Walsh gave voice to a point of view favored among unelected liberal bloggers and equally insulated Democratic House members when she wrote that her party is best served by boycotting the Benghazi investigation. Echoing a sentiment expressed by Democratic Rep. Adam Schiff who hails from a D+20 district in California, Walsh urged Democrats in Congress to decline to participate in the committee and thus rob it of legitimacy. “This is nothing more than a kangaroo court in the making,” California’s Rep. Xavier Becerra concurred from the safety of a D+30 district.
Those Democrats who are responsible to slightly more fickle constituencies did not agree. Seven Democrats defected on Thursday and voted in favor of a resolution to establish the select committee, five of whom are considered by the Democratic Congressional Campaign Committee to be endangered.
With a bipartisan vote authorizing the establishment of the committee, a partisan boycott would undermine those vulnerable Democrats’ positions.

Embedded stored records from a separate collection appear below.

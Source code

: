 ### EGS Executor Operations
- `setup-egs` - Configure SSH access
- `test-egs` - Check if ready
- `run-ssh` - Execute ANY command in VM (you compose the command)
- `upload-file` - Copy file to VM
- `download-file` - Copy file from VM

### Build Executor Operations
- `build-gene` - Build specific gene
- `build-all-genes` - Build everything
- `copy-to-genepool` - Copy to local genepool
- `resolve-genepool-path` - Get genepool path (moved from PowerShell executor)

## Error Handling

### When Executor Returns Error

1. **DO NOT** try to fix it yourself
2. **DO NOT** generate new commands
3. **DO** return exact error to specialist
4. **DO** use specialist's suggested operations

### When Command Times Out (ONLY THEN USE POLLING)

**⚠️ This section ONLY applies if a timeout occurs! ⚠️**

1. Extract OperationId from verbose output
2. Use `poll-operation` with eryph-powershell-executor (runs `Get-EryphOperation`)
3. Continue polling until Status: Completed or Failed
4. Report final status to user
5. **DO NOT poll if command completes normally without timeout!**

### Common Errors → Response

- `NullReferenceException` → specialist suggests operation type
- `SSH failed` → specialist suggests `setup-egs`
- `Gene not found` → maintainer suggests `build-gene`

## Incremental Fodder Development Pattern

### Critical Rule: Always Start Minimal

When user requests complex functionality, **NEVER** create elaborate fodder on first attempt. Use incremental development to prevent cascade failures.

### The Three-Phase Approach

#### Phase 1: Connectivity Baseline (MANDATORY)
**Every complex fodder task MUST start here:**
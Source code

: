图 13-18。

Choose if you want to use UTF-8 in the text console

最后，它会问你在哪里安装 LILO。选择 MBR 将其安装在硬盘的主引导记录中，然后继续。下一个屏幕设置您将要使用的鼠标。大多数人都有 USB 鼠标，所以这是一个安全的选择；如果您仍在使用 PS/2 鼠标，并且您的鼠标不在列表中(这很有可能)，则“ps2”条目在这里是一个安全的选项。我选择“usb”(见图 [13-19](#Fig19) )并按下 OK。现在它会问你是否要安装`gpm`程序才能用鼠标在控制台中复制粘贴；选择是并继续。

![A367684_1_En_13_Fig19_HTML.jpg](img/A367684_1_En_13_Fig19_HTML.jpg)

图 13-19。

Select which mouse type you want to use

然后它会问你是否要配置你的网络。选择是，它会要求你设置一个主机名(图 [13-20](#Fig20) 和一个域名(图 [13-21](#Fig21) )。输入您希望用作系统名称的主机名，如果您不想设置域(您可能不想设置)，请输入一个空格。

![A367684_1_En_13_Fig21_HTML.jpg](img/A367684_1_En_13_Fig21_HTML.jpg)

Aware of that, according to Politico reporter Jake Sherman, Democrats began “openly clamoring” for leadership to appoint members to that committee almost immediately after the resolution passed. Once again, the dispirited progressive blogosphere has had the football ripped out from under them.

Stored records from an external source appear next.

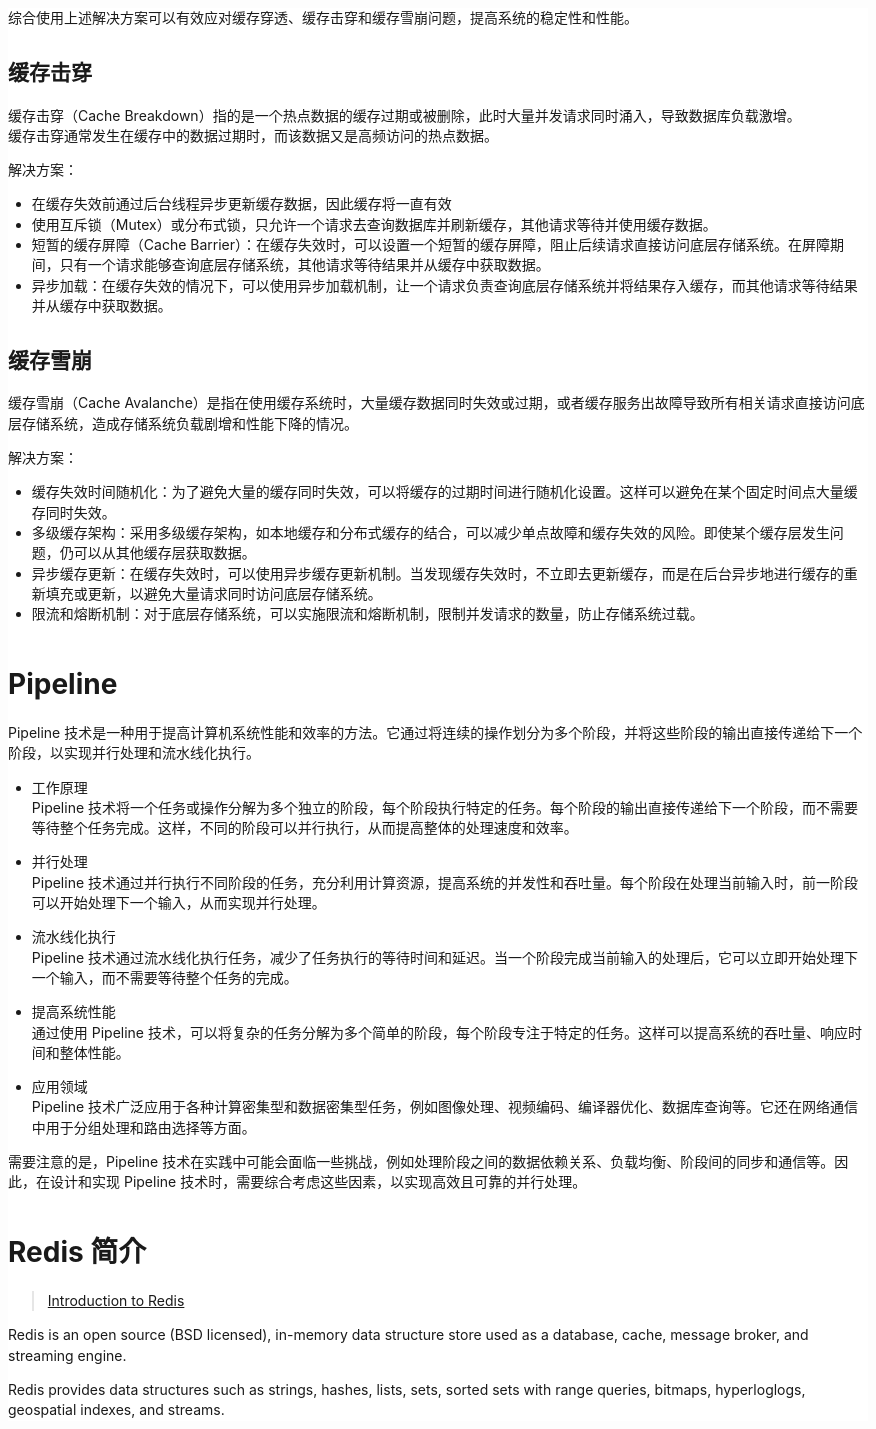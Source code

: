 综合使用上述解决方案可以有效应对缓存穿透、缓存击穿和缓存雪崩问题，提高系统的稳定性和性能。  
  
  
## 缓存击穿  
缓存击穿（Cache Breakdown）指的是一个热点数据的缓存过期或被删除，此时大量并发请求同时涌入，导致数据库负载激增。  
缓存击穿通常发生在缓存中的数据过期时，而该数据又是高频访问的热点数据。  
  
解决方案：  
- 在缓存失效前通过后台线程异步更新缓存数据，因此缓存将一直有效  
- 使用互斥锁（Mutex）或分布式锁，只允许一个请求去查询数据库并刷新缓存，其他请求等待并使用缓存数据。  
- 短暂的缓存屏障（Cache Barrier）：在缓存失效时，可以设置一个短暂的缓存屏障，阻止后续请求直接访问底层存储系统。在屏障期间，只有一个请求能够查询底层存储系统，其他请求等待结果并从缓存中获取数据。  
- 异步加载：在缓存失效的情况下，可以使用异步加载机制，让一个请求负责查询底层存储系统并将结果存入缓存，而其他请求等待结果并从缓存中获取数据。  
  
  
## 缓存雪崩  
缓存雪崩（Cache Avalanche）是指在使用缓存系统时，大量缓存数据同时失效或过期，或者缓存服务出故障导致所有相关请求直接访问底层存储系统，造成存储系统负载剧增和性能下降的情况。  
  
解决方案：  
- 缓存失效时间随机化：为了避免大量的缓存同时失效，可以将缓存的过期时间进行随机化设置。这样可以避免在某个固定时间点大量缓存同时失效。  
- 多级缓存架构：采用多级缓存架构，如本地缓存和分布式缓存的结合，可以减少单点故障和缓存失效的风险。即使某个缓存层发生问题，仍可以从其他缓存层获取数据。  
- 异步缓存更新：在缓存失效时，可以使用异步缓存更新机制。当发现缓存失效时，不立即去更新缓存，而是在后台异步地进行缓存的重新填充或更新，以避免大量请求同时访问底层存储系统。  
- 限流和熔断机制：对于底层存储系统，可以实施限流和熔断机制，限制并发请求的数量，防止存储系统过载。  
  
# Pipeline  
Pipeline 技术是一种用于提高计算机系统性能和效率的方法。它通过将连续的操作划分为多个阶段，并将这些阶段的输出直接传递给下一个阶段，以实现并行处理和流水线化执行。  
  
- 工作原理  
Pipeline 技术将一个任务或操作分解为多个独立的阶段，每个阶段执行特定的任务。每个阶段的输出直接传递给下一个阶段，而不需要等待整个任务完成。这样，不同的阶段可以并行执行，从而提高整体的处理速度和效率。  
  
- 并行处理  
Pipeline 技术通过并行执行不同阶段的任务，充分利用计算资源，提高系统的并发性和吞吐量。每个阶段在处理当前输入时，前一阶段可以开始处理下一个输入，从而实现并行处理。  
  
- 流水线化执行  
Pipeline 技术通过流水线化执行任务，减少了任务执行的等待时间和延迟。当一个阶段完成当前输入的处理后，它可以立即开始处理下一个输入，而不需要等待整个任务的完成。  
  
- 提高系统性能  
通过使用 Pipeline 技术，可以将复杂的任务分解为多个简单的阶段，每个阶段专注于特定的任务。这样可以提高系统的吞吐量、响应时间和整体性能。  
  
- 应用领域  
Pipeline 技术广泛应用于各种计算密集型和数据密集型任务，例如图像处理、视频编码、编译器优化、数据库查询等。它还在网络通信中用于分组处理和路由选择等方面。  
  
需要注意的是，Pipeline 技术在实践中可能会面临一些挑战，例如处理阶段之间的数据依赖关系、负载均衡、阶段间的同步和通信等。因此，在设计和实现 Pipeline 技术时，需要综合考虑这些因素，以实现高效且可靠的并行处理。  
  
# Redis 简介  
> [Introduction to Redis](https://redis.io/docs/about/)  
  
Redis is an open source (BSD licensed), in-memory data structure store used as a database, cache, message broker, and streaming engine.   
  
Redis provides data structures such as strings, hashes, lists, sets, sorted sets with range queries, bitmaps, hyperloglogs, geospatial indexes, and streams.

With a boycott virtually scuttled, congressional Democrats settled back on an earlier demand that the committee be evenly split between Democrats and Republicans – a courtesy Democrats did not extend Republicans when they were in the majority and is a condition exclusive to the House Committee on Ethics. Nevertheless, Republicans were advised by analysts like NBC’s Chuck Todd to “accept [House Minority Leader] Nancy Pelosi’s (D-CA) terms.”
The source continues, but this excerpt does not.